> TASK INSTRUCTIONS
Each line of the material is to be written out exactly.

> DATASET
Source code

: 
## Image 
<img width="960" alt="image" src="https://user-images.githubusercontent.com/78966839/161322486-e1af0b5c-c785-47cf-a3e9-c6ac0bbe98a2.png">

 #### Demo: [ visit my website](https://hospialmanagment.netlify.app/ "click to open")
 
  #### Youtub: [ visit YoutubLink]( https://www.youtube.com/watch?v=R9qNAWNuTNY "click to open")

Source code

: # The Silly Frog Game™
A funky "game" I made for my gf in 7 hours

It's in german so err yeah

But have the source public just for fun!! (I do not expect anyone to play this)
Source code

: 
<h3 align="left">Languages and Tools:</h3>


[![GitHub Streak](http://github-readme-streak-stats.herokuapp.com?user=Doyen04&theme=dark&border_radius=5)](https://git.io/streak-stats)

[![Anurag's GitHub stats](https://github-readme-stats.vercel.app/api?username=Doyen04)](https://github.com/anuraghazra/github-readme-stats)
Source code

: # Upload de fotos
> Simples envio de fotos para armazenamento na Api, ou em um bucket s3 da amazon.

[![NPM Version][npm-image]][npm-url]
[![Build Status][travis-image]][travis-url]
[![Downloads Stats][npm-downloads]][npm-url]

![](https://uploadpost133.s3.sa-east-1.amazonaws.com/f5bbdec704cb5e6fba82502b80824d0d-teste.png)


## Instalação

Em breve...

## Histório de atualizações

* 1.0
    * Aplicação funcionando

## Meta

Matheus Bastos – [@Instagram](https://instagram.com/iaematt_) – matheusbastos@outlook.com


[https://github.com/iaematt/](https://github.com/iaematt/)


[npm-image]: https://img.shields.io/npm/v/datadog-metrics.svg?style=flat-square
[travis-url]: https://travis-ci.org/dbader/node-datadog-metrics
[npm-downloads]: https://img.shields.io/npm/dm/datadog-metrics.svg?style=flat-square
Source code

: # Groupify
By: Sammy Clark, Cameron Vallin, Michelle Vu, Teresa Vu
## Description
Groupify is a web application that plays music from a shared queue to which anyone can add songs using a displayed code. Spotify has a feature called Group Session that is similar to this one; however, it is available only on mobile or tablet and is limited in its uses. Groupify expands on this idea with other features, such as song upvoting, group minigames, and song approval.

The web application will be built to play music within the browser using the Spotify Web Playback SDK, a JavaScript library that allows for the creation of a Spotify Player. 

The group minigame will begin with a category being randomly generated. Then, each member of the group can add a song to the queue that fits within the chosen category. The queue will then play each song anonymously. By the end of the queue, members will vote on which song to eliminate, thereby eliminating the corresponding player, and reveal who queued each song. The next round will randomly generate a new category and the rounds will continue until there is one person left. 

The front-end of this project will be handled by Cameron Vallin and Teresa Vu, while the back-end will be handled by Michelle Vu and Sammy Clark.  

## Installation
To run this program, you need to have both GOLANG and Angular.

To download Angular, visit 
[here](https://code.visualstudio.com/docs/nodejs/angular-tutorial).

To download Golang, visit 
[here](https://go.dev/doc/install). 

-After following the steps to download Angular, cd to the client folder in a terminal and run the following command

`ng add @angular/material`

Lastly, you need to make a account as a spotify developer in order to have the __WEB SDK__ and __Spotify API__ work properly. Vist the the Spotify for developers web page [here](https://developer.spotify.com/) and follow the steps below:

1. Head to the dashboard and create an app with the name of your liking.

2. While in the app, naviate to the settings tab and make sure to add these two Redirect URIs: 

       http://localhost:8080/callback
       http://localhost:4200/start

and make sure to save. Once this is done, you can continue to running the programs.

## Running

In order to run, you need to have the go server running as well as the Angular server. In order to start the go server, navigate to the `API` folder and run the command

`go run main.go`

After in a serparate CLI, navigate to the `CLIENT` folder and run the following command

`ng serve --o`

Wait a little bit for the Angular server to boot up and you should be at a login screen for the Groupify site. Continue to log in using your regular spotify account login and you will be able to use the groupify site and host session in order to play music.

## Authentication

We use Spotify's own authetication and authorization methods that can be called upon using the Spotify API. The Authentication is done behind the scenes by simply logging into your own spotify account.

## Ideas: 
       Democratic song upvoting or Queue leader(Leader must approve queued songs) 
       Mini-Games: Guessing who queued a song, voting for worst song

> ANSWER TO THIS PROBLEM
Source code

: 
## Image 
<img width="960" alt="image" src="https://user-images.githubusercontent.com/78966839/161322486-e1af0b5c-c785-47cf-a3e9-c6ac0bbe98a2.png">

 #### Demo: [ visit my website](https://hospialmanagment.netlify.app/ "click to open")
 
  #### Youtub: [ visit YoutubLink]( https://www.youtube.com/watch?v=R9qNAWNuTNY "click to open")

Source code

: # The Silly Frog Game™
A funky "game" I made for my gf in 7 hours

It's in german so err yeah

But have the source public just for fun!! (I do not expect anyone to play this)
Source code

: 
<h3 align="left">Languages and Tools:</h3>


[![GitHub Streak](http://github-readme-streak-stats.herokuapp.com?user=Doyen04&theme=dark&border_radius=5)](https://git.io/streak-stats)

[![Anurag's GitHub stats](https://github-readme-stats.vercel.app/api?username=Doyen04)](https://github.com/anuraghazra/github-readme-stats)
Source code

: # Upload de fotos
> Simples envio de fotos para armazenamento na Api, ou em um bucket s3 da amazon.

[![NPM Version][npm-image]][npm-url]
[![Build Status][travis-image]][travis-url]
[![Downloads Stats][npm-downloads]][npm-url]

![](https://uploadpost133.s3.sa-east-1.amazonaws.com/f5bbdec704cb5e6fba82502b80824d0d-teste.png)


## Instalação

Em breve...

## Histório de atualizações

* 1.0
    * Aplicação funcionando

## Meta

Matheus Bastos – [@Instagram](https://instagram.com/iaematt_) – matheusbastos@outlook.com


[https://github.com/iaematt/](https://github.com/iaematt/)


[npm-image]: https://img.shields.io/npm/v/datadog-metrics.svg?style=flat-square
[travis-url]: https://travis-ci.org/dbader/node-datadog-metrics
[npm-downloads]: https://img.shields.io/npm/dm/datadog-metrics.svg?style=flat-square
Source code

: # Groupify
By: Sammy Clark, Cameron Vallin, Michelle Vu, Teresa Vu
## Description
Groupify is a web application that plays music from a shared queue to which anyone can add songs using a displayed code. Spotify has a feature called Group Session that is similar to this one; however, it is available only on mobile or tablet and is limited in its uses. Groupify expands on this idea with other features, such as song upvoting, group minigames, and song approval.

The web application will be built to play music within the browser using the Spotify Web Playback SDK, a JavaScript library that allows for the creation of a Spotify Player. 

The group minigame will begin with a category being randomly generated. Then, each member of the group can add a song to the queue that fits within the chosen category. The queue will then play each song anonymously. By the end of the queue, members will vote on which song to eliminate, thereby eliminating the corresponding player, and reveal who queued each song. The next round will randomly generate a new category and the rounds will continue until there is one person left. 

The front-end of this project will be handled by Cameron Vallin and Teresa Vu, while the back-end will be handled by Michelle Vu and Sammy Clark.  

## Installation
To run this program, you need to have both GOLANG and Angular.

To download Angular, visit 
[here](https://code.visualstudio.com/docs/nodejs/angular-tutorial).

To download Golang, visit 
[here](https://go.dev/doc/install). 

-After following the steps to download Angular, cd to the client folder in a terminal and run the following command

`ng add @angular/material`

Lastly, you need to make a account as a spotify developer in order to have the __WEB SDK__ and __Spotify API__ work properly. Vist the the Spotify for developers web page [here](https://developer.spotify.com/) and follow the steps below:

1. Head to the dashboard and create an app with the name of your liking.

2. While in the app, naviate to the settings tab and make sure to add these two Redirect URIs: 

       http://localhost:8080/callback
       http://localhost:4200/start

and make sure to save. Once this is done, you can continue to running the programs.

## Running

In order to run, you need to have the go server running as well as the Angular server. In order to start the go server, navigate to the `API` folder and run the command

`go run main.go`

After in a serparate CLI, navigate to the `CLIENT` folder and run the following command

`ng serve --o`

Wait a little bit for the Angular server to boot up and you should be at a login screen for the Groupify site. Continue to log in using your regular spotify account login and you will be able to use the groupify site and host session in order to play music.

## Authentication

We use Spotify's own authetication and authorization methods that can be called upon using the Spotify API. The Authentication is done behind the scenes by simply logging into your own spotify account.

## Ideas: 
       Democratic song upvoting or Queue leader(Leader must approve queued songs) 
       Mini-Games: Guessing who queued a song, voting for worst song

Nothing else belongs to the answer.